Friedman predicts an immigrant having multiple choices when choosing their new home.  France, the US and Japan (yes, even Japan) are going to be offering different incentives to them.  Universal health care, low crime rates, strong integration records, etc.  The younger a person is, the more education or skills they have will just add to the incentives being offered.

This is where Friedman starts to overlap with my other great thinker of 2011, Bell…

Stewart Bell, Author of "Cold Terror"

Stewart Bell is a journalist, author of a particular book that caught my interest last year called “Cold Terror”.  He also writes fro the National Post.  Bell, like Friedman, is also smarter than I am.  Although one is a big picture kind of strategist and the other focuses on terror related material for one specific country they both changed how I view my world last year, and they overlap.

The introduction to his book outlines a scary precis – that Canada faces a particularly unusual and tough set of circumstances when it comes to terrorist groups operating within the country.

Canada is a country made almost entirely of immigrants (save for the first nations, who coincidentally are the fastest growing segment of the population, but that’s an article for another day).  As Friedman predicted, Canada is very interested in attracting immigrants to the country for a variety of reasons.  Canada has a lot of land to expand out to (imagine a Thunder Bay with two million people!) there are lots of resources to plunder and currently, there are a lot of older people.  Canada is going to have to import a bunch of young workers to support the health care costs and pensions for the aging population.

Canada was also home to the world’s largest aviation terrorist attack, second now only to the events of September 11th, 2001.  I’m referring to the Babbar Khalsa attacks in the mid to late 1980′s, including Air India 182.  Bell criticizes the Canadian police and intelligence agencies, as well as the willingness of the governments of the time in closing on terror related activities within Canada’s borders. In regards to Babbar Khalsa, the state of mind of the governments were more or less to turn a blind eye.  Fundraising and training for attacks halfway across the world that don’t target Canadians wasn’t going to be a hornet’s nest that they were going to stir up.

Babbar Khalsa was allowed to exist and was able to eliminate hundreds of people from this earth over three different continents.

Bell continues to give similar themed outlines of Hezbollah, Black Tigers and homegrown terrorists.  All allowed to exist in Canada, all allowed to fundraise to subvert foreign governments.

One line that stood out to me was about Canada’s own FLQ.  Bell pointed out in the anger that Canadians would feel if the FLQ was allowed to establish a base in Brazil or Ukraine where they could spread propaganda and fund-raise millions to subvert the Canadian government.
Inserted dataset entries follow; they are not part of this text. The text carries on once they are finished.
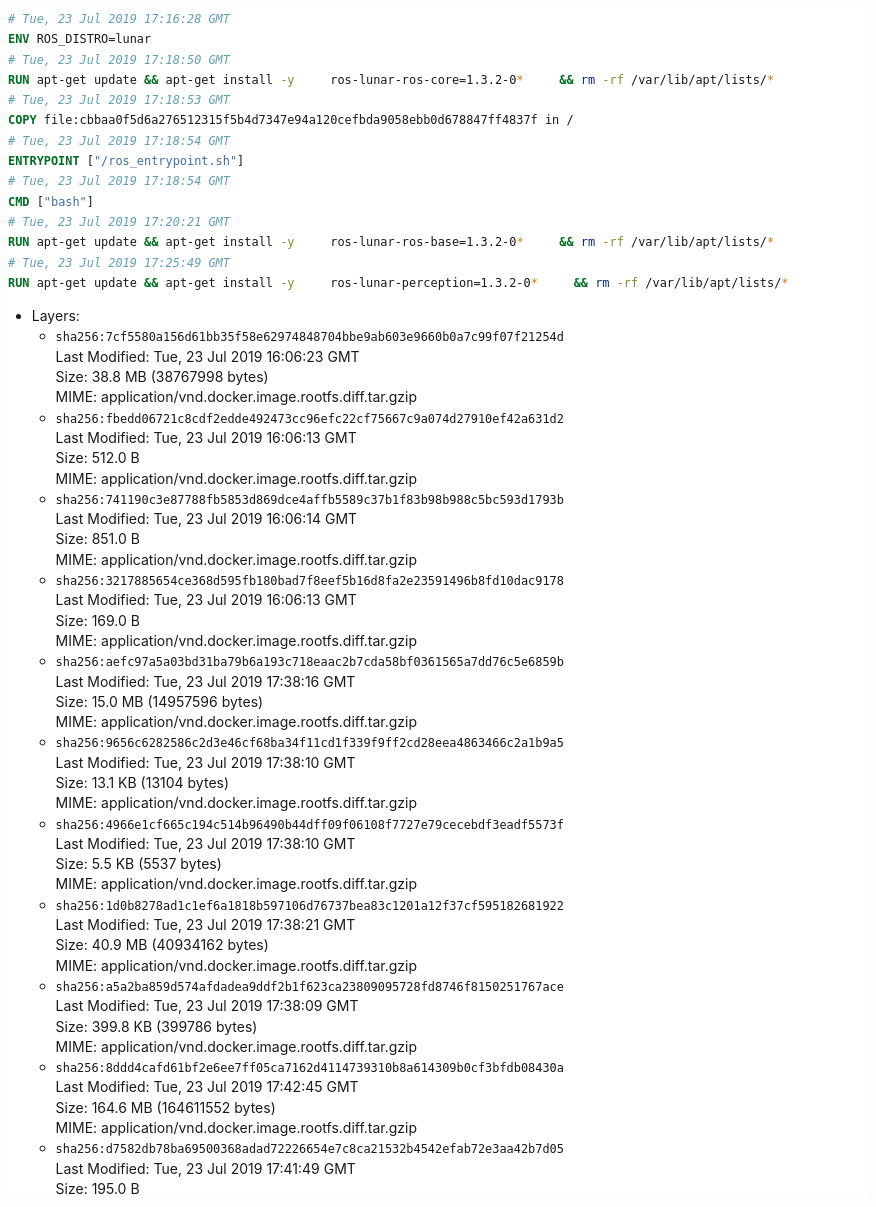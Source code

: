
 ```dockerfile
# Tue, 23 Jul 2019 17:16:28 GMT
ENV ROS_DISTRO=lunar
# Tue, 23 Jul 2019 17:18:50 GMT
RUN apt-get update && apt-get install -y     ros-lunar-ros-core=1.3.2-0*     && rm -rf /var/lib/apt/lists/*
# Tue, 23 Jul 2019 17:18:53 GMT
COPY file:cbbaa0f5d6a276512315f5b4d7347e94a120cefbda9058ebb0d678847ff4837f in / 
# Tue, 23 Jul 2019 17:18:54 GMT
ENTRYPOINT ["/ros_entrypoint.sh"]
# Tue, 23 Jul 2019 17:18:54 GMT
CMD ["bash"]
# Tue, 23 Jul 2019 17:20:21 GMT
RUN apt-get update && apt-get install -y     ros-lunar-ros-base=1.3.2-0*     && rm -rf /var/lib/apt/lists/*
# Tue, 23 Jul 2019 17:25:49 GMT
RUN apt-get update && apt-get install -y     ros-lunar-perception=1.3.2-0*     && rm -rf /var/lib/apt/lists/*
```

-	Layers:
	-	`sha256:7cf5580a156d61bb35f58e62974848704bbe9ab603e9660b0a7c99f07f21254d`  
		Last Modified: Tue, 23 Jul 2019 16:06:23 GMT  
		Size: 38.8 MB (38767998 bytes)  
		MIME: application/vnd.docker.image.rootfs.diff.tar.gzip
	-	`sha256:fbedd06721c8cdf2edde492473cc96efc22cf75667c9a074d27910ef42a631d2`  
		Last Modified: Tue, 23 Jul 2019 16:06:13 GMT  
		Size: 512.0 B  
		MIME: application/vnd.docker.image.rootfs.diff.tar.gzip
	-	`sha256:741190c3e87788fb5853d869dce4affb5589c37b1f83b98b988c5bc593d1793b`  
		Last Modified: Tue, 23 Jul 2019 16:06:14 GMT  
		Size: 851.0 B  
		MIME: application/vnd.docker.image.rootfs.diff.tar.gzip
	-	`sha256:3217885654ce368d595fb180bad7f8eef5b16d8fa2e23591496b8fd10dac9178`  
		Last Modified: Tue, 23 Jul 2019 16:06:13 GMT  
		Size: 169.0 B  
		MIME: application/vnd.docker.image.rootfs.diff.tar.gzip
	-	`sha256:aefc97a5a03bd31ba79b6a193c718eaac2b7cda58bf0361565a7dd76c5e6859b`  
		Last Modified: Tue, 23 Jul 2019 17:38:16 GMT  
		Size: 15.0 MB (14957596 bytes)  
		MIME: application/vnd.docker.image.rootfs.diff.tar.gzip
	-	`sha256:9656c6282586c2d3e46cf68ba34f11cd1f339f9ff2cd28eea4863466c2a1b9a5`  
		Last Modified: Tue, 23 Jul 2019 17:38:10 GMT  
		Size: 13.1 KB (13104 bytes)  
		MIME: application/vnd.docker.image.rootfs.diff.tar.gzip
	-	`sha256:4966e1cf665c194c514b96490b44dff09f06108f7727e79cecebdf3eadf5573f`  
		Last Modified: Tue, 23 Jul 2019 17:38:10 GMT  
		Size: 5.5 KB (5537 bytes)  
		MIME: application/vnd.docker.image.rootfs.diff.tar.gzip
	-	`sha256:1d0b8278ad1c1ef6a1818b597106d76737bea83c1201a12f37cf595182681922`  
		Last Modified: Tue, 23 Jul 2019 17:38:21 GMT  
		Size: 40.9 MB (40934162 bytes)  
		MIME: application/vnd.docker.image.rootfs.diff.tar.gzip
	-	`sha256:a5a2ba859d574afdadea9ddf2b1f623ca23809095728fd8746f8150251767ace`  
		Last Modified: Tue, 23 Jul 2019 17:38:09 GMT  
		Size: 399.8 KB (399786 bytes)  
		MIME: application/vnd.docker.image.rootfs.diff.tar.gzip
	-	`sha256:8ddd4cafd61bf2e6ee7ff05ca7162d4114739310b8a614309b0cf3bfdb08430a`  
		Last Modified: Tue, 23 Jul 2019 17:42:45 GMT  
		Size: 164.6 MB (164611552 bytes)  
		MIME: application/vnd.docker.image.rootfs.diff.tar.gzip
	-	`sha256:d7582db78ba69500368adad72226654e7c8ca21532b4542efab72e3aa42b7d05`  
		Last Modified: Tue, 23 Jul 2019 17:41:49 GMT  
		Size: 195.0 B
Thomas D'Arcy Mcgee's funeral

Thomas D'Arcy Mcgee's funeral

Clearly, Canada needs immigrants.  The thirst for immigration is going to continue to grow stronger.  With that, Canadians (and other countries of high immigration) should expect both the benefits of having a new crew of young people from all over the world, and the negatives.  It’s been occurring ever since Canada existed.  Thomas D’Arcy Mcgee was a founding father of the Dominion of Canada.  He was also (allegedly) assassinated by Patrick Whelan, a Fenian from Ireland (I know, that’s the third or fourth Irish-Canadian connection this article).

Immigrants will bring their expertise, their ways of life and their conflicts with them, just as anyone else in the world would as well.  Having systems in place to halt terrorist related activity within Canada to stop the radicalization of al Shabbab youths in Toronto or the Whelans’ of the world is just as important as attracting them in the first instance.

*Also of note, the case against Whelan is very circumstantial.  He always maintained his innocence and had even fought against the Fenians at a younger age.  There could also be a case of Whelan as a victim, framed as a Fenian because he fit the perfect candidacy of an immigrant to be framed.  I think this validates my point even further.